Bentley on Ancient Shoulders

R.C. Jebb, Bentley (Chp. XIII):

At his birth in 1662 rather more than two centuries had elapsed since the beginning of the movement which was to restore ancient literature to the modern world. During the earlier of these two centuries — from about 1450 to  1550 — the chief seat of the revival had been Italy, which thus retained by a new title that intellectual primacy of Europe which had seemed on the point of passing from the lands of the south. Latin literature engrossed the early Italian scholars, who regarded themselves as literary heirs of Rome, restored to their rights after ages of dispossession. The beauty of classical form came as a surprise and a delight to these children of the middle age; they admired and enjoyed; they could not criticise. The more rhetorical parts of silver Latinity pleased them best; a preference natural to the Italian genius. And meanwhile Greek studies had remained in the background. The purest and most perfect examples of form, — those which Greek literature affords, — were not present to the mind of the earlier Renaissance. Transalpine students resorted to Italy as for initiation into sacred mysteries. The highest eminence in classical scholarship was regarded as a birthright of Italians. The small circle of immortals which included Poggio and Politian admitted only one foreigner, Erasmus, whose cosmopolitan tone gave no wound to the national susceptibility of Italians, and whose conception, though larger than theirs, rested on the same basis. That basis was the imitatio veterum, the literary reproduction of ancient form. Erasmus was nearer than any of his predecessors or contemporaries to the idea of a critical philology. His natural gifts for it are sufficiently manifest. But his want of critical method, and of the sense which requires it, appears in his edition of the Greek Testament.

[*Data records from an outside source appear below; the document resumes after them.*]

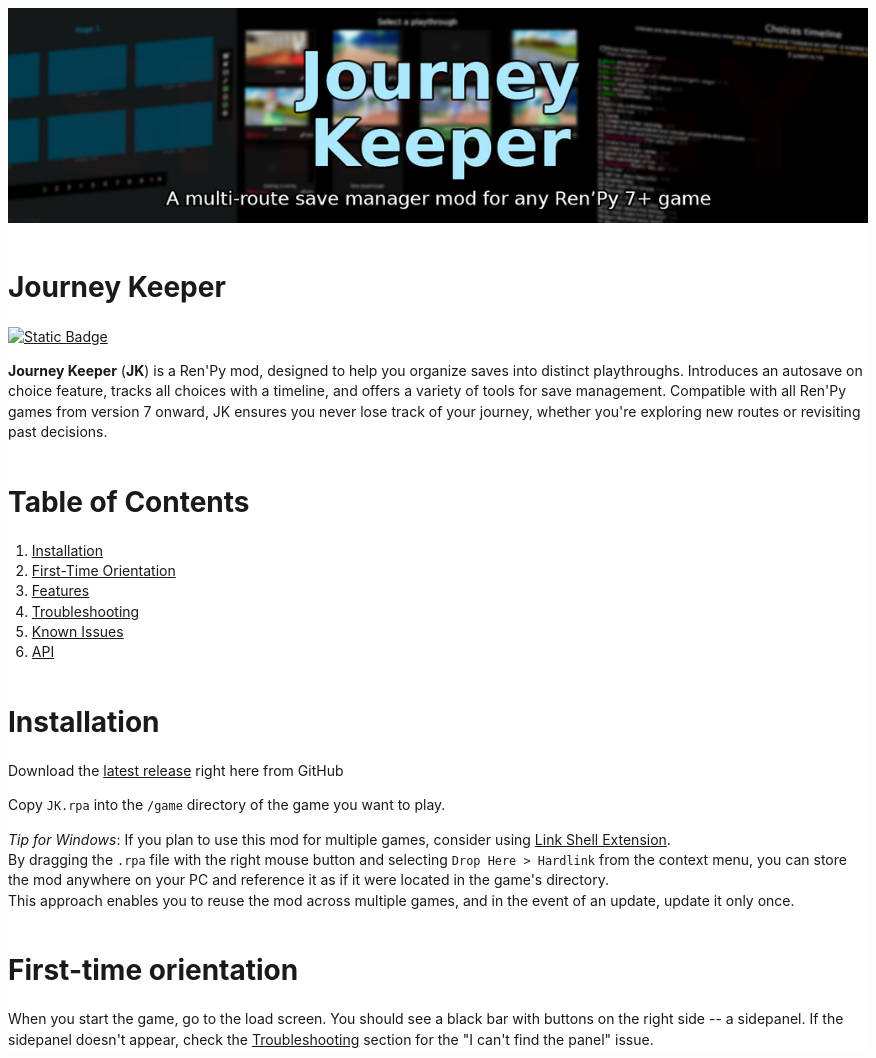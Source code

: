 ![Journey Keeper](/banner.jpg)

# Journey Keeper

[![Static Badge](https://dcbadge.limes.pink/api/server/https://discord.gg/H5SgkKbBE7)](https://discord.gg/H5SgkKbBE7)

**Journey Keeper** (**JK**) is a Ren'Py mod, designed to help you organize saves into distinct playthroughs. Introduces an autosave on choice feature, tracks all choices with a timeline, and offers a variety of tools for save management.
Compatible with all Ren'Py games from version 7 onward, JK ensures you never lose track of your journey, whether you're exploring new routes or revisiting past decisions.

# Table of Contents
1. [Installation](#installation)
2. [First-Time Orientation](#first-time-orientation)
3. [Features](#features)
4. [Troubleshooting](#troubleshooting)
5. [Known Issues](#known-issues)
6. [API](#API)

# Installation
Download the [latest release](https://github.com/Smrdgy/renpy-journey-keeper/releases/latest) right here from GitHub

Copy `JK.rpa` into the `/game` directory of the game you want to play.

*Tip for Windows*:
If you plan to use this mod for multiple games, consider using [Link Shell Extension](https://schinagl.priv.at/nt/hardlinkshellext/linkshellextension.html#download).  
By dragging the `.rpa` file with the right mouse button and selecting `Drop Here > Hardlink` from the context menu, you can store the mod anywhere on your PC and reference it as if it were located in the game's directory.  
This approach enables you to reuse the mod across multiple games, and in the event of an update, update it only once.

# First-time orientation
When you start the game, go to the load screen. You should see a black bar with buttons on the right side -- a sidepanel.
If the sidepanel doesn't appear, check the [Troubleshooting](#troubleshooting) section for the "I can't find the panel" issue.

In the second half of the sixteenth century a new period is opened by a Frenchman of Italian origin, Joseph Scaliger. Hitherto scholarship had been busy with the form of classical literature. The new effort is to comprehend the matter. By his Latin compositions and translations Scaliger is connected with the Italian age of Latin stylists. But his most serious and characteristic work was the endeavour to frame a critical chronology of the ancient world. He was peculiarly well-fitted to effect a transition from the old to the new aim, because his industry could not be reproached with dulness. ‘People had thought that aesthetic pleasure could be purchased only at the cost of criticism,’ says Bernays; ‘now they saw the critical workshop itself lit up with the glow of artistic inspiration.’ A different praise belongs to Scaliger’s great and indefatigable contemporary, Isaac Casaubon. His groans over Athenaeus, which sometimes reverberate in the brilliant and faithful pages of Mr Pattison, appear to warrant Casaubon’s comparison of his toils to the labours of penal servitude (‘catenaii in ergastulo labores‘). Bernhardy defines the merit of Casaubon as that of having been the first to popularise a connected knowledge of ancient life and manners. Two things had now been done. The charm of Latin style had been appreciated. The contents of ancient literature, both Latin and Greek, had been surveyed, and partly registered.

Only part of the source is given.